(MATERIAL TO PROCESS begins)
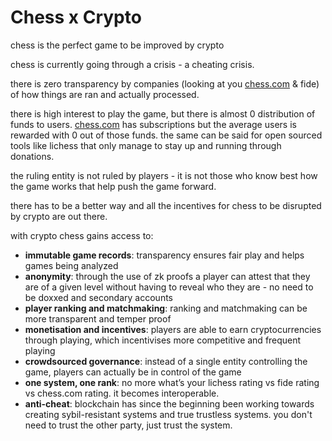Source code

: # Chess x Crypto

chess is the perfect game to be improved by crypto

chess is currently going through a crisis - a cheating crisis.

there is zero transparency by companies (looking at you [chess.com](http://chess.com) & fide) of how things are ran and actually processed.

there is high interest to play the game, but there is almost 0 distribution of funds to users. [chess.com](http://chess.com) has subscriptions but the average users is rewarded with 0 out of those funds. the same can be said for open sourced tools like lichess that only manage to stay up and running through donations.

the ruling entity is not ruled by players - it is not those who know best how the game works that help push the game forward.

there has to be a better way and all the incentives for chess to be disrupted by crypto are out there.

with crypto chess gains access to:

- **immutable game records**: transparency ensures fair play and helps games being analyzed
- **anonymity**: through the use of zk proofs a player can attest that they are of a given level without having to reveal who they are - no need to be doxxed and secondary accounts
- **player ranking and matchmaking**: ranking and matchmaking can be more transparent and temper proof
- **monetisation and incentives**: players are able to earn cryptocurrencies through playing, which incentivises more competitive and frequent playing
- **crowdsourced governance**: instead of a single entity controlling the game, players can actually be in control of the game
- **one system, one rank**: no more what’s your lichess rating vs fide rating vs chess.com rating. it becomes interoperable.
- **anti-cheat**: blockchain has since the beginning been working towards creating sybil-resistant systems and true trustless systems. you don't need to trust the other party, just trust the system.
(MATERIAL TO PROCESS ends)
PROBLEM STATEMENT: The answer must be every line of the entries that includes the word "there".

THE ANSWER:
there is zero transparency by companies (looking at you [chess.com](http://chess.com) & fide) of how things are ran and actually processed.
there is high interest to play the game, but there is almost 0 distribution of funds to users. [chess.com](http://chess.com) has subscriptions but the average users is rewarded with 0 out of those funds. the same can be said for open sourced tools like lichess that only manage to stay up and running through donations.
there has to be a better way and all the incentives for chess to be disrupted by crypto are out there.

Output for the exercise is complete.